Dengan mengingat hal itu, tidak heran mengapa kata-kata Yreth membangkitkan rasa ingin tahu Yume.

__ADS_1


Mengangguk, Yreth kemudian menghela nafas sebelum berkata, “...Baiklah! Ikut denganku!”


Setelah itu, Yreth membawa Yume ke ruang rahasia eksklusifnya yang Yume tahu adalah area terlarang yang hanya boleh dimasuki oleh kepala keluarga Gunter saat ini. Setibanya di sana, Yreth dengan lembut menyentuh sebuah mekanisme yang mengakibatkan pintu kamar terbuka perlahan.


Setelah mengambil satu langkah ke dalam ruangan, Yreth memicu cahaya terang untuk tiba-tiba menyala, menerangi kegelapan awal dari apa yang ada di balik pintu. Saat Yume mengikuti di belakang neneknya, dia sekarang menyadari bahwa pintu itu mengarah ke aula besar yang luasnya setidaknya empat ratus meter persegi. Selain itu, perlu diperhatikan juga bahwa dinding batu yang mengelilingi aula terbuat dari batu biru.


Terlepas dari itu, setelah berjalan beberapa saat, keduanya akhirnya berdiri di depan peti mati besar yang diletakkan di atas platform tinggi yang terletak di tengah-tengah apa yang tampak seperti lobi.

__ADS_1


Setelah menatap wanita itu dengan rasa ingin tahu selama beberapa waktu, Yume akhirnya menyadari bahwa ada lebih banyak kekaguman di ruangan itu.

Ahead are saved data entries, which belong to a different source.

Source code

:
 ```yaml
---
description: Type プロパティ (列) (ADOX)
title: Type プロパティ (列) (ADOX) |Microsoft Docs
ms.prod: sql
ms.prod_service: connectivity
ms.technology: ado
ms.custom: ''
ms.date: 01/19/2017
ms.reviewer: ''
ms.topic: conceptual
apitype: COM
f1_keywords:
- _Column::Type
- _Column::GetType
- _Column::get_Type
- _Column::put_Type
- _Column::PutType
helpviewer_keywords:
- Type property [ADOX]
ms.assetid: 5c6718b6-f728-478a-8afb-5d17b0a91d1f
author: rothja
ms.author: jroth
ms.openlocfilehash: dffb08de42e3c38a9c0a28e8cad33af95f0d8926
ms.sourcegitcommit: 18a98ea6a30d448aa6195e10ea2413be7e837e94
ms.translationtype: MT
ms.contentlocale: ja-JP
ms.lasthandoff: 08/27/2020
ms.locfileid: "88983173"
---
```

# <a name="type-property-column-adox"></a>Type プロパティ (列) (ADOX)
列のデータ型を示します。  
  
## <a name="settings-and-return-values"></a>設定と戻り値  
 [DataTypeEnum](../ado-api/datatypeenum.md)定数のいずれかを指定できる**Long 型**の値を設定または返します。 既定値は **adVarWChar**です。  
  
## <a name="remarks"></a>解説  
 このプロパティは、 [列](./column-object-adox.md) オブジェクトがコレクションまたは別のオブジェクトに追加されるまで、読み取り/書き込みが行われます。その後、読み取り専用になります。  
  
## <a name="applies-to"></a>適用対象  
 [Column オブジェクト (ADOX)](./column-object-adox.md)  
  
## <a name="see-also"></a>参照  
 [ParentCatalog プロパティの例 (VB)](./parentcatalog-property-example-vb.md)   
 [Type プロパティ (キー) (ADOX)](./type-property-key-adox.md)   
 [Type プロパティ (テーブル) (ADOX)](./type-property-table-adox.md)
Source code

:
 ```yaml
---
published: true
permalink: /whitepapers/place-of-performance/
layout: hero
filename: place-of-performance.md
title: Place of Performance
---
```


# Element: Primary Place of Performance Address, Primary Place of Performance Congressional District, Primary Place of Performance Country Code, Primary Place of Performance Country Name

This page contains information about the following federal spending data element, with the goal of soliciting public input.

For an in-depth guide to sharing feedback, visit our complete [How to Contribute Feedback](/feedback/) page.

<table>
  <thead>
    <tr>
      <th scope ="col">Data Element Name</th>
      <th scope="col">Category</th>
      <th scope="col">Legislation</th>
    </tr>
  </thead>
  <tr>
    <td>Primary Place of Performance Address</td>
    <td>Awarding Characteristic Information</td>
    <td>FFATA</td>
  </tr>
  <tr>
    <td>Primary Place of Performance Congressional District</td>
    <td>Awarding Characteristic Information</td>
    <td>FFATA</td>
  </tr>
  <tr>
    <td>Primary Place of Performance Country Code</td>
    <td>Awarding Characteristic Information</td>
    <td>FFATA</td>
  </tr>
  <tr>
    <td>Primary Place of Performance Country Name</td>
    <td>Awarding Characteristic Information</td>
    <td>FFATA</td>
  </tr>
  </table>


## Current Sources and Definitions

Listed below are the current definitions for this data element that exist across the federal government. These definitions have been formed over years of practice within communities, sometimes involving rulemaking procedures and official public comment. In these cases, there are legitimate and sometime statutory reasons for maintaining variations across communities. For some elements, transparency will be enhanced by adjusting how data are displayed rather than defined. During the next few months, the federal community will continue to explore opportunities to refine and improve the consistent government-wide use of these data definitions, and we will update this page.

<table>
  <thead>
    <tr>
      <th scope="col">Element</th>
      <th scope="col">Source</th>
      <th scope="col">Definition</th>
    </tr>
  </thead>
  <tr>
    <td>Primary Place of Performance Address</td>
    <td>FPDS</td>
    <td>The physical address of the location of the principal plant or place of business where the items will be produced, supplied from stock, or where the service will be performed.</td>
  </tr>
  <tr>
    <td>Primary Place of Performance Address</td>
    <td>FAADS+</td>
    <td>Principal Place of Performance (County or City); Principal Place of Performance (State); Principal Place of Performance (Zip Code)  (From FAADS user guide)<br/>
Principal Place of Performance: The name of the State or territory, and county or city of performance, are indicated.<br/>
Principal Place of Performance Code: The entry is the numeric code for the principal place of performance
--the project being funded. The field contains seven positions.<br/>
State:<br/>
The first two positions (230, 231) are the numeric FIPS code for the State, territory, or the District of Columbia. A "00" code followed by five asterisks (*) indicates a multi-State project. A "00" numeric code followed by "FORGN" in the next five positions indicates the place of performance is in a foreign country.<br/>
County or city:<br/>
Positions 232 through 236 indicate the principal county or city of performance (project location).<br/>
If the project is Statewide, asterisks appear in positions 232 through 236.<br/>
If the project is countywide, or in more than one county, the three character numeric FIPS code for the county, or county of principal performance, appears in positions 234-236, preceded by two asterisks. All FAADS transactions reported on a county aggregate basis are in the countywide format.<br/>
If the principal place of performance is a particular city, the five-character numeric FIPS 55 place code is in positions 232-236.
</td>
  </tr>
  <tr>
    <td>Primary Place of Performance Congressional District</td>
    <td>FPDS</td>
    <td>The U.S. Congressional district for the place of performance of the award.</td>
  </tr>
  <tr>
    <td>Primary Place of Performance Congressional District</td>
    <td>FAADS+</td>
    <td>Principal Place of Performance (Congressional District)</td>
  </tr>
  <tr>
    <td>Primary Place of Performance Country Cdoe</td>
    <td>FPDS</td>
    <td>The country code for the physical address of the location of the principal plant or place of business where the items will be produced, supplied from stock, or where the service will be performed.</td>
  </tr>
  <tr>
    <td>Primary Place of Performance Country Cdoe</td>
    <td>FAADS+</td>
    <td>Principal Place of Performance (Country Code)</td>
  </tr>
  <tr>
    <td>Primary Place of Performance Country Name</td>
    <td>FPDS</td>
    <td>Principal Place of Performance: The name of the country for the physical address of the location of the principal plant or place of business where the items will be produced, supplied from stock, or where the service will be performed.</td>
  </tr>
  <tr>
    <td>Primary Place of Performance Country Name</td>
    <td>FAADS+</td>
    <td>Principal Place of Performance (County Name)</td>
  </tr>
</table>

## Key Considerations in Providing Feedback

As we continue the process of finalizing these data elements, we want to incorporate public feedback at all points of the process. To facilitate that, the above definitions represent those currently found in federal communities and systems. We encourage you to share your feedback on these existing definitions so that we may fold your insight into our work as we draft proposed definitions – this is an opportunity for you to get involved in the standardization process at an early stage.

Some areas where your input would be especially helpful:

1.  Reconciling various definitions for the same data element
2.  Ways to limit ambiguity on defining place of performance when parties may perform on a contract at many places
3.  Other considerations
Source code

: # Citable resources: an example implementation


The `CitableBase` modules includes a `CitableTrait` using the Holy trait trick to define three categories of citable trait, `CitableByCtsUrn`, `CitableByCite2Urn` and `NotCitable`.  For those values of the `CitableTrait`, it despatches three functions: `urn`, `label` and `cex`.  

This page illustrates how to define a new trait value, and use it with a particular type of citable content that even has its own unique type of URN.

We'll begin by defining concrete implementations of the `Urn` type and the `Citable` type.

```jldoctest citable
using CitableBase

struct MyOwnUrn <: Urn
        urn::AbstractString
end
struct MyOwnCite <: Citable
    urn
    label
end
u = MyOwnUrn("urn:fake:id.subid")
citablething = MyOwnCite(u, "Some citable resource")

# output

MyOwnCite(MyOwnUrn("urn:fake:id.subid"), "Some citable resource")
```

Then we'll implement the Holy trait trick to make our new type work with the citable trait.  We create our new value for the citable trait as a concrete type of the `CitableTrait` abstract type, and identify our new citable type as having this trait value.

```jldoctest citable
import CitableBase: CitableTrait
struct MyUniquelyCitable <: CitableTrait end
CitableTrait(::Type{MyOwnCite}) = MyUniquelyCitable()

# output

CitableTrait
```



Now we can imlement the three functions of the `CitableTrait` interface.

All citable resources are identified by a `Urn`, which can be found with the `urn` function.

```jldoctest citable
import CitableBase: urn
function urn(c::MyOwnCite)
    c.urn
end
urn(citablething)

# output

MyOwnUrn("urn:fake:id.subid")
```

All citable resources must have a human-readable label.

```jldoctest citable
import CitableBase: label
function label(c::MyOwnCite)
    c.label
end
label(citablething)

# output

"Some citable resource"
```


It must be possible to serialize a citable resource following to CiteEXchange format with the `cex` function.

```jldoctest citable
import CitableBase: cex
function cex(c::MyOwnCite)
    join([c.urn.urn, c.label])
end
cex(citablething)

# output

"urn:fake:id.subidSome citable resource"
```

Pertama, rak buku menempel di setiap dinding ruangan, dan masing-masing penuh dengan buku-buku rahasia paling berharga dari keluarga Gunter. Selain itu, ada juga tempat dupa — yang saat ini memegang beberapa batang dupa yang menyala — di dinding paling utara, dan diletakkan tegak di dekatnya, adalah sepotong batu giok. Mengambil langkah ke depan, Yume juga menyadari keberadaan kuali alkimia besar, isinya saat ini memancarkan segala macam lampu warna-warni yang sejujurnya terlihat agak aneh dan menyeramkan.


Sekarang di puncak rasa ingin tahu, Yume mendapati dirinya berkata, “Nenek…!”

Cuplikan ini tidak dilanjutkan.